商品簡介
From the much-admired medical historian, author of An Anatomy of Addiction, the story of the two Kellogg brothers: one who became America's most beloved physician between the mid-nineteenth century and World War II, best-selling author, lecturer, and health magazine publisher, read by millions, founder of the world-famous Battle Creek Sanitarium in 1876; the other, his younger brother, who founded in 1906 the Battle Creek Toasted Corn Flake Company.
In The Kelloggs, Howard Markel tells the sweeping American saga of these two extraordinary men whose lifelong competition with, and enmity toward, each other changed America's notion of health and wellness, and who helped to alter the course of American medicine as it emerged from the ashes of superstition and quackery into our modern era of healing, cures, and prevention.
Dr. John Harvey Kellogg, internationally known and revered, at the center of the most significant century of medicine for almost seventy years, creator of the Battle Creek Sanitarium that became the Percy Jones Hospital; America's patron saint of the pursuit of wellness . . .
His brother, Will, who, with John, experimented with malt, wheat, and corn meal to make a product he called “Corn Flakes,” followed by puffed rice, shredded wheat, bran flakes, and toasted oat cereals.
Will saw the cereals as a potential gold mine after a former patient of Kellogg's Battle Creek Sanitarium, C. W. Post, stole Kellogg's recipes in 1895 (they were never copyrighted; John saw them as his gift to humanity) and opened his own food company in Battle Creek (C. W. Post's “Post Toasties”—his version of Corn Flakes; his “Grape Nuts,” a wheat-based cereal containing neither grapes nor nuts, and “Postum,” a chicory-based coffee substitute, were devoured by millions). The Postum Cereal Company eventually became General Foods.
Will founded his own cereal company in 1906, the Battle Creek Toasted Corn Flake Company, later the Kellogg Company, creating a financial bounty that resulted in endless lawsuits between the brothers.

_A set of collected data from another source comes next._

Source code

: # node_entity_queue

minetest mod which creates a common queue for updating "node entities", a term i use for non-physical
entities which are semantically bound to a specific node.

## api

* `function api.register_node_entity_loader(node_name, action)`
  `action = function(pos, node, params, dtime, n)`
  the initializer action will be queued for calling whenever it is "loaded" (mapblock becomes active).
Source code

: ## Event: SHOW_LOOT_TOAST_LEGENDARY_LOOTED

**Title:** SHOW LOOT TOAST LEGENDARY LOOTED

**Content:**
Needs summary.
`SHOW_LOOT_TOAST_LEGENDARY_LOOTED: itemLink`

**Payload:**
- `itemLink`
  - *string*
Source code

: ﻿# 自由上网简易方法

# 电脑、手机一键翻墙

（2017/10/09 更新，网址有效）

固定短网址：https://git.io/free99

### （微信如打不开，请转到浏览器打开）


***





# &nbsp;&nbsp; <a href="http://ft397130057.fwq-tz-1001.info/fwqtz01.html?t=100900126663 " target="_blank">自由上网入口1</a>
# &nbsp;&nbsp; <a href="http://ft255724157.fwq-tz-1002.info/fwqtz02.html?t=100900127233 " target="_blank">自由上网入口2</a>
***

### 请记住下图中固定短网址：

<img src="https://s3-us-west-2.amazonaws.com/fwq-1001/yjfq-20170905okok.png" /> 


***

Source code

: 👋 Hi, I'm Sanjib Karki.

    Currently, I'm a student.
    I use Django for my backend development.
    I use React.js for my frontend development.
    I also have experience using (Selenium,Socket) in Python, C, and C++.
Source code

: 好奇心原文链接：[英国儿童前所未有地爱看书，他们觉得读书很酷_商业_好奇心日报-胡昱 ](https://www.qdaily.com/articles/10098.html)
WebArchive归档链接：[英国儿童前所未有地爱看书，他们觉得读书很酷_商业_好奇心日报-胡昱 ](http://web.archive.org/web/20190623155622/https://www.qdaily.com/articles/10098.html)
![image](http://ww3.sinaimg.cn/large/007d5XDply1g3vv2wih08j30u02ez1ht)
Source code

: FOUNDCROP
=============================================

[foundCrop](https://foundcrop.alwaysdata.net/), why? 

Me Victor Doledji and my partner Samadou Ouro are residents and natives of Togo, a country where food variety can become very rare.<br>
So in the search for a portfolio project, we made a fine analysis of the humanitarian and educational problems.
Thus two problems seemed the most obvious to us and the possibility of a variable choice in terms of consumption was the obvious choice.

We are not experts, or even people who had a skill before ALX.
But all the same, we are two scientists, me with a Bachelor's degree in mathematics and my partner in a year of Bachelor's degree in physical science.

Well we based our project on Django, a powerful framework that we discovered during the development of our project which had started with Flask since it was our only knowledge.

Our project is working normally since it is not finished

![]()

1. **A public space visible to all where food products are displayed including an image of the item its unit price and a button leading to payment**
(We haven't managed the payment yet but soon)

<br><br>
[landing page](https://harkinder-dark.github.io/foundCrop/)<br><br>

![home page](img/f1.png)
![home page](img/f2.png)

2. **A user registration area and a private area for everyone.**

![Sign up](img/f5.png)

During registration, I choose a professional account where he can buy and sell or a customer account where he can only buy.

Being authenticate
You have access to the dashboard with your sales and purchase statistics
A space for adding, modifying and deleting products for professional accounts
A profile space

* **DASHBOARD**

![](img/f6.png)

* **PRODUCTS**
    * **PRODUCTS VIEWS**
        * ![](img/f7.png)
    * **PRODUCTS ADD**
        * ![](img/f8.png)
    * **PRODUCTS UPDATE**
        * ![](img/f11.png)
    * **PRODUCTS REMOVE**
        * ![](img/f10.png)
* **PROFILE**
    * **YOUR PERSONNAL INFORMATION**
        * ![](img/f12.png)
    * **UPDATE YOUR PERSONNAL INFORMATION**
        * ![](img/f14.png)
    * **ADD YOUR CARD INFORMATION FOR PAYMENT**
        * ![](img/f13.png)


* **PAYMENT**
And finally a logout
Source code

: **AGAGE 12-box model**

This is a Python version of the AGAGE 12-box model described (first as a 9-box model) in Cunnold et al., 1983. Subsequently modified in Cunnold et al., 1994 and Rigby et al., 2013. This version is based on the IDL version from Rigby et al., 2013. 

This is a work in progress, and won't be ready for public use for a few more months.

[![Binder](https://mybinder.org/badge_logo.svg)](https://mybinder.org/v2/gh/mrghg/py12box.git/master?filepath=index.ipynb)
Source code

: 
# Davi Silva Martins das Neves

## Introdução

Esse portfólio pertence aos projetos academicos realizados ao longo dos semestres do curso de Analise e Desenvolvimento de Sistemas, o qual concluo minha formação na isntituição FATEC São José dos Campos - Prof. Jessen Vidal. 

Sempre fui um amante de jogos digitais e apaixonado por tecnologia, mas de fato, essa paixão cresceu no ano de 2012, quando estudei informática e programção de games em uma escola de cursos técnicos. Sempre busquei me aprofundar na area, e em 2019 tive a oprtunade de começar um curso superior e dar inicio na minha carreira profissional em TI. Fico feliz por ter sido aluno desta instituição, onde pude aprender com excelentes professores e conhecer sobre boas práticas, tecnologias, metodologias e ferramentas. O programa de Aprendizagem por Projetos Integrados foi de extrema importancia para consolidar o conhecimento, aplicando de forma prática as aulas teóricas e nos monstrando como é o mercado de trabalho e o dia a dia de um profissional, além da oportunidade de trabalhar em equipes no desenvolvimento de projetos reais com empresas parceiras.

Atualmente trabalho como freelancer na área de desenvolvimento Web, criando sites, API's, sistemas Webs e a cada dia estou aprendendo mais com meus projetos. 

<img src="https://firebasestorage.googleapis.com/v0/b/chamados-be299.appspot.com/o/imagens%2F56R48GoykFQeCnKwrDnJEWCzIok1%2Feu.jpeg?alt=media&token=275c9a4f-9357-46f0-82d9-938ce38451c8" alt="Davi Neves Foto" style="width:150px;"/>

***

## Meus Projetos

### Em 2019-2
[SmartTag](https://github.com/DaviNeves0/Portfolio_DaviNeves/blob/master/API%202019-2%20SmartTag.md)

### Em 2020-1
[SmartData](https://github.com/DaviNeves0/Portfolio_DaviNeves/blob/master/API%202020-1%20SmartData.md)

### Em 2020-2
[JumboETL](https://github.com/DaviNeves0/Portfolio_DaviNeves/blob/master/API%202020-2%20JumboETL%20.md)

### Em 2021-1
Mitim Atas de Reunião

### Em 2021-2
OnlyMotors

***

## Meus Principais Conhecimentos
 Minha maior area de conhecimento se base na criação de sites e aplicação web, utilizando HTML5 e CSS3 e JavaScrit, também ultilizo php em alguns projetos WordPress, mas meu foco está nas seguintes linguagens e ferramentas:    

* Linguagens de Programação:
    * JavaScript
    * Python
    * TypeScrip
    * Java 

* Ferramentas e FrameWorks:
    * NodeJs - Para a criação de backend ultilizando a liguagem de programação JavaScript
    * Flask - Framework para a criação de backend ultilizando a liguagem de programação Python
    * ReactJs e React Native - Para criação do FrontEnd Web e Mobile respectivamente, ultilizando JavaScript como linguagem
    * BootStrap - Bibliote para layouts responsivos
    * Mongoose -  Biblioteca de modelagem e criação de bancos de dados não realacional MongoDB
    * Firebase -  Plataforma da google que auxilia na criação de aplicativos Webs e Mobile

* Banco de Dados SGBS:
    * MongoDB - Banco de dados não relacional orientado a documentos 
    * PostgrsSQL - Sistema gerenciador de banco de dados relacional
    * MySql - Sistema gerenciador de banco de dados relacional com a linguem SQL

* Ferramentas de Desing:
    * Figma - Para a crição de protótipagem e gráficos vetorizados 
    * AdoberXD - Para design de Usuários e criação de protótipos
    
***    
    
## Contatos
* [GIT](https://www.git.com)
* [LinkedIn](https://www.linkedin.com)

Markel writes of the Kelloggs' ascent into the pantheon of American industrialists by building the Battle Creek Sanitarium (it became a world-famous medical center, spa, and grand hotel). Among the guests: Mary Todd Lincoln, Amelia Earhart, Johnny Weissmuller, Sarah Bernhardt, George Bernard Shaw, and U.S. presidents from William Howard Taft to Franklin Delano Roosevelt.
作者簡介
HOWARD MARKEL, M.D., Ph.D., is the George E. Wantz Distinguished Professor of the History of Medicine, director of the Center for the History of Medicine at the University of Michigan, and editor in chief of The Milbank Quarterly. His books include Quarantine!, When Germs Travel, and An Anatomy of Addiction. His articles have appeared in The New York Times, The Journal of the American Medical Association, and The New England Journal of Medicine. Markel is a member of the National Academy of Medicine and lives in Ann Arbor, Michigan.